#### SUPPLIED MATERIAL ####

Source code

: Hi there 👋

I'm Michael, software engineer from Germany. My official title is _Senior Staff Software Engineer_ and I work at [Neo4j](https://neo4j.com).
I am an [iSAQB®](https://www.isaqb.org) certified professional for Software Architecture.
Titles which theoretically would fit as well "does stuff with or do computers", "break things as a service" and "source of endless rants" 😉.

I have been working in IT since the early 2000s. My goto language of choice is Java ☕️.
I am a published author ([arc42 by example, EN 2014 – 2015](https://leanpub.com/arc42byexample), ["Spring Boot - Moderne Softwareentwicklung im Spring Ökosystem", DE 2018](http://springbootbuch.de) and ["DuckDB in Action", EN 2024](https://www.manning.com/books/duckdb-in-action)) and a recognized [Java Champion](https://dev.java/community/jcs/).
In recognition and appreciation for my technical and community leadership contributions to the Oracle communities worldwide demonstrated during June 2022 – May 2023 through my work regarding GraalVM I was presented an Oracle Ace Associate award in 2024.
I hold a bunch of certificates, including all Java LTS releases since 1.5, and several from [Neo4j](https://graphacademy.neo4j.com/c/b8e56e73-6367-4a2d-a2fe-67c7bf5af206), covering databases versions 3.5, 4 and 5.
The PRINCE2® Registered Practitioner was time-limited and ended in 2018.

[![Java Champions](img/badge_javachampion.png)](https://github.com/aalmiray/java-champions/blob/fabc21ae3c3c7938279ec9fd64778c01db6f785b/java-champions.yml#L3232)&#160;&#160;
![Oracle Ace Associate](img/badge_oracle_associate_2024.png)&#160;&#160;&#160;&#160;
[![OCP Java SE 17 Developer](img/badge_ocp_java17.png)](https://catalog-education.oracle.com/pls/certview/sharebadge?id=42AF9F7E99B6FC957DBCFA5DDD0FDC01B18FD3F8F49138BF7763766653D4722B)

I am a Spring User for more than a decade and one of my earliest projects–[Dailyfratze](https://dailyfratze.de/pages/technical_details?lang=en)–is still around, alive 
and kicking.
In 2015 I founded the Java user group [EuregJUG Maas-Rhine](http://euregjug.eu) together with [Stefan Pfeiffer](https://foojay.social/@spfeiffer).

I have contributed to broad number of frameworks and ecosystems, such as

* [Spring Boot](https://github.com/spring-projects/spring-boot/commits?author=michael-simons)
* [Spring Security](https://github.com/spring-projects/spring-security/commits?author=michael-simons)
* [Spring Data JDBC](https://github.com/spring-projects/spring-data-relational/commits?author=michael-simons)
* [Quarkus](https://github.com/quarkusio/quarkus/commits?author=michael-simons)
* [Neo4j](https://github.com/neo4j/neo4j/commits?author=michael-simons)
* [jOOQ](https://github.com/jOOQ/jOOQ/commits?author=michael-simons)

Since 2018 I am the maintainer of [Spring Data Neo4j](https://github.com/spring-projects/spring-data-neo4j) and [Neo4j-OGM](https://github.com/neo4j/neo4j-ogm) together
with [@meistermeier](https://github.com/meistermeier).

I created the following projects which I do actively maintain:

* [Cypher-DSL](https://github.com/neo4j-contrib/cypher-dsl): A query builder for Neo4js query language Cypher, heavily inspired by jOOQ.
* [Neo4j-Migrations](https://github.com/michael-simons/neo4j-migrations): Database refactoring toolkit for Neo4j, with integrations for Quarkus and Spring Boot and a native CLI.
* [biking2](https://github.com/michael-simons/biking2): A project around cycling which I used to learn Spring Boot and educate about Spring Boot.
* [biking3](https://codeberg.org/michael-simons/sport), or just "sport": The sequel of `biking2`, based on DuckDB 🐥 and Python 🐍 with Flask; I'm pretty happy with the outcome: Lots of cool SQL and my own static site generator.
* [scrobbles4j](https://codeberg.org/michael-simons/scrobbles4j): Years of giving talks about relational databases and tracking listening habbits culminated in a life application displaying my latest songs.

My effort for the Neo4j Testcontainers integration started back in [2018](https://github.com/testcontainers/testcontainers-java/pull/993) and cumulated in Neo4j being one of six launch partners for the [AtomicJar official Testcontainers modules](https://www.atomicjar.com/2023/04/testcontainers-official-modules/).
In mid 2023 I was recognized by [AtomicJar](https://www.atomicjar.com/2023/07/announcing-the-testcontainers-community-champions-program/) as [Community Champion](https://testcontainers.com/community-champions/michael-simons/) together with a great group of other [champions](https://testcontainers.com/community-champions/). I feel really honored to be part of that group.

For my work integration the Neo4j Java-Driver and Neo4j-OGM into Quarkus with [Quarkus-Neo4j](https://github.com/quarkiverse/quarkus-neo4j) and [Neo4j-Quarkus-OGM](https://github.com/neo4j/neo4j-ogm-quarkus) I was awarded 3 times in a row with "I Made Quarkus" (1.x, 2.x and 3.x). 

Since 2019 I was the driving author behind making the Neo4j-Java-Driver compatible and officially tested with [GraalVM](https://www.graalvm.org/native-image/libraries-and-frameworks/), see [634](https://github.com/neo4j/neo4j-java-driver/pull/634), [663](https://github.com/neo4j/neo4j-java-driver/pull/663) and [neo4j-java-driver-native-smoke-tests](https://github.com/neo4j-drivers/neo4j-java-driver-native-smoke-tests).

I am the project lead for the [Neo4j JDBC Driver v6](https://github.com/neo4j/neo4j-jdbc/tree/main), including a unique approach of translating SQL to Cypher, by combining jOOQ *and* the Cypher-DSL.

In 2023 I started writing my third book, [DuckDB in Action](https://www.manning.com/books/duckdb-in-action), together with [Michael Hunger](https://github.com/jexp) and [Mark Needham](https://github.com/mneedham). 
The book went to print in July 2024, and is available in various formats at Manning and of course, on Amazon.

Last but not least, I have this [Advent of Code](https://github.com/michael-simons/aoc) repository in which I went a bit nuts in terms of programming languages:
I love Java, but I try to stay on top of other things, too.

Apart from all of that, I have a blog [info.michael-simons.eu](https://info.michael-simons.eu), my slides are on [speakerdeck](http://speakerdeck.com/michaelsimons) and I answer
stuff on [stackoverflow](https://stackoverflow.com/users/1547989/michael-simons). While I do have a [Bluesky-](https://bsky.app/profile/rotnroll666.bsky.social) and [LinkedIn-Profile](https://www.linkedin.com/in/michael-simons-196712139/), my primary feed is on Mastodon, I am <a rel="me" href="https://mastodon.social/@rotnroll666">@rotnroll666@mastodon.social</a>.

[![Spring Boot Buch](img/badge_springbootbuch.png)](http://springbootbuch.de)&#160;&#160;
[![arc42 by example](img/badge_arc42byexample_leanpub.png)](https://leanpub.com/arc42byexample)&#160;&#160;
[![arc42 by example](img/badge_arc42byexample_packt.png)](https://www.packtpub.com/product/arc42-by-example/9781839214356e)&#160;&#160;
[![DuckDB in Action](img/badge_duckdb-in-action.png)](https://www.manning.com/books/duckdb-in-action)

####

• [REQUIRED ACTION]:
Output the complete data verbatim.

• [ANSWER AREA]:
Source code

: Hi there 👋

I'm Michael, software engineer from Germany. My official title is _Senior Staff Software Engineer_ and I work at [Neo4j](https://neo4j.com).
I am an [iSAQB®](https://www.isaqb.org) certified professional for Software Architecture.
Titles which theoretically would fit as well "does stuff with or do computers", "break things as a service" and "source of endless rants" 😉.

I have been working in IT since the early 2000s. My goto language of choice is Java ☕️.
I am a published author ([arc42 by example, EN 2014 – 2015](https://leanpub.com/arc42byexample), ["Spring Boot - Moderne Softwareentwicklung im Spring Ökosystem", DE 2018](http://springbootbuch.de) and ["DuckDB in Action", EN 2024](https://www.manning.com/books/duckdb-in-action)) and a recognized [Java Champion](https://dev.java/community/jcs/).
In recognition and appreciation for my technical and community leadership contributions to the Oracle communities worldwide demonstrated during June 2022 – May 2023 through my work regarding GraalVM I was presented an Oracle Ace Associate award in 2024.
I hold a bunch of certificates, including all Java LTS releases since 1.5, and several from [Neo4j](https://graphacademy.neo4j.com/c/b8e56e73-6367-4a2d-a2fe-67c7bf5af206), covering databases versions 3.5, 4 and 5.
The PRINCE2® Registered Practitioner was time-limited and ended in 2018.

[![Java Champions](img/badge_javachampion.png)](https://github.com/aalmiray/java-champions/blob/fabc21ae3c3c7938279ec9fd64778c01db6f785b/java-champions.yml#L3232)&#160;&#160;
![Oracle Ace Associate](img/badge_oracle_associate_2024.png)&#160;&#160;&#160;&#160;
[![OCP Java SE 17 Developer](img/badge_ocp_java17.png)](https://catalog-education.oracle.com/pls/certview/sharebadge?id=42AF9F7E99B6FC957DBCFA5DDD0FDC01B18FD3F8F49138BF7763766653D4722B)

I am a Spring User for more than a decade and one of my earliest projects–[Dailyfratze](https://dailyfratze.de/pages/technical_details?lang=en)–is still around, alive 
and kicking.
In 2015 I founded the Java user group [EuregJUG Maas-Rhine](http://euregjug.eu) together with [Stefan Pfeiffer](https://foojay.social/@spfeiffer).

I have contributed to broad number of frameworks and ecosystems, such as

* [Spring Boot](https://github.com/spring-projects/spring-boot/commits?author=michael-simons)
* [Spring Security](https://github.com/spring-projects/spring-security/commits?author=michael-simons)
* [Spring Data JDBC](https://github.com/spring-projects/spring-data-relational/commits?author=michael-simons)
* [Quarkus](https://github.com/quarkusio/quarkus/commits?author=michael-simons)
* [Neo4j](https://github.com/neo4j/neo4j/commits?author=michael-simons)
* [jOOQ](https://github.com/jOOQ/jOOQ/commits?author=michael-simons)

Since 2018 I am the maintainer of [Spring Data Neo4j](https://github.com/spring-projects/spring-data-neo4j) and [Neo4j-OGM](https://github.com/neo4j/neo4j-ogm) together
with [@meistermeier](https://github.com/meistermeier).

I created the following projects which I do actively maintain:

* [Cypher-DSL](https://github.com/neo4j-contrib/cypher-dsl): A query builder for Neo4js query language Cypher, heavily inspired by jOOQ.
* [Neo4j-Migrations](https://github.com/michael-simons/neo4j-migrations): Database refactoring toolkit for Neo4j, with integrations for Quarkus and Spring Boot and a native CLI.
* [biking2](https://github.com/michael-simons/biking2): A project around cycling which I used to learn Spring Boot and educate about Spring Boot.
* [biking3](https://codeberg.org/michael-simons/sport), or just "sport": The sequel of `biking2`, based on DuckDB 🐥 and Python 🐍 with Flask; I'm pretty happy with the outcome: Lots of cool SQL and my own static site generator.
* [scrobbles4j](https://codeberg.org/michael-simons/scrobbles4j): Years of giving talks about relational databases and tracking listening habbits culminated in a life application displaying my latest songs.

My effort for the Neo4j Testcontainers integration started back in [2018](https://github.com/testcontainers/testcontainers-java/pull/993) and cumulated in Neo4j being one of six launch partners for the [AtomicJar official Testcontainers modules](https://www.atomicjar.com/2023/04/testcontainers-official-modules/).
In mid 2023 I was recognized by [AtomicJar](https://www.atomicjar.com/2023/07/announcing-the-testcontainers-community-champions-program/) as [Community Champion](https://testcontainers.com/community-champions/michael-simons/) together with a great group of other [champions](https://testcontainers.com/community-champions/). I feel really honored to be part of that group.

For my work integration the Neo4j Java-Driver and Neo4j-OGM into Quarkus with [Quarkus-Neo4j](https://github.com/quarkiverse/quarkus-neo4j) and [Neo4j-Quarkus-OGM](https://github.com/neo4j/neo4j-ogm-quarkus) I was awarded 3 times in a row with "I Made Quarkus" (1.x, 2.x and 3.x). 

Since 2019 I was the driving author behind making the Neo4j-Java-Driver compatible and officially tested with [GraalVM](https://www.graalvm.org/native-image/libraries-and-frameworks/), see [634](https://github.com/neo4j/neo4j-java-driver/pull/634), [663](https://github.com/neo4j/neo4j-java-driver/pull/663) and [neo4j-java-driver-native-smoke-tests](https://github.com/neo4j-drivers/neo4j-java-driver-native-smoke-tests).

I am the project lead for the [Neo4j JDBC Driver v6](https://github.com/neo4j/neo4j-jdbc/tree/main), including a unique approach of translating SQL to Cypher, by combining jOOQ *and* the Cypher-DSL.

In 2023 I started writing my third book, [DuckDB in Action](https://www.manning.com/books/duckdb-in-action), together with [Michael Hunger](https://github.com/jexp) and [Mark Needham](https://github.com/mneedham). 
The book went to print in July 2024, and is available in various formats at Manning and of course, on Amazon.

Last but not least, I have this [Advent of Code](https://github.com/michael-simons/aoc) repository in which I went a bit nuts in terms of programming languages:
I love Java, but I try to stay on top of other things, too.

Apart from all of that, I have a blog [info.michael-simons.eu](https://info.michael-simons.eu), my slides are on [speakerdeck](http://speakerdeck.com/michaelsimons) and I answer
stuff on [stackoverflow](https://stackoverflow.com/users/1547989/michael-simons). While I do have a [Bluesky-](https://bsky.app/profile/rotnroll666.bsky.social) and [LinkedIn-Profile](https://www.linkedin.com/in/michael-simons-196712139/), my primary feed is on Mastodon, I am <a rel="me" href="https://mastodon.social/@rotnroll666">@rotnroll666@mastodon.social</a>.

[![Spring Boot Buch](img/badge_springbootbuch.png)](http://springbootbuch.de)&#160;&#160;
[![arc42 by example](img/badge_arc42byexample_leanpub.png)](https://leanpub.com/arc42byexample)&#160;&#160;
[![arc42 by example](img/badge_arc42byexample_packt.png)](https://www.packtpub.com/product/arc42-by-example/9781839214356e)&#160;&#160;
[![DuckDB in Action](img/badge_duckdb-in-action.png)](https://www.manning.com/books/duckdb-in-action)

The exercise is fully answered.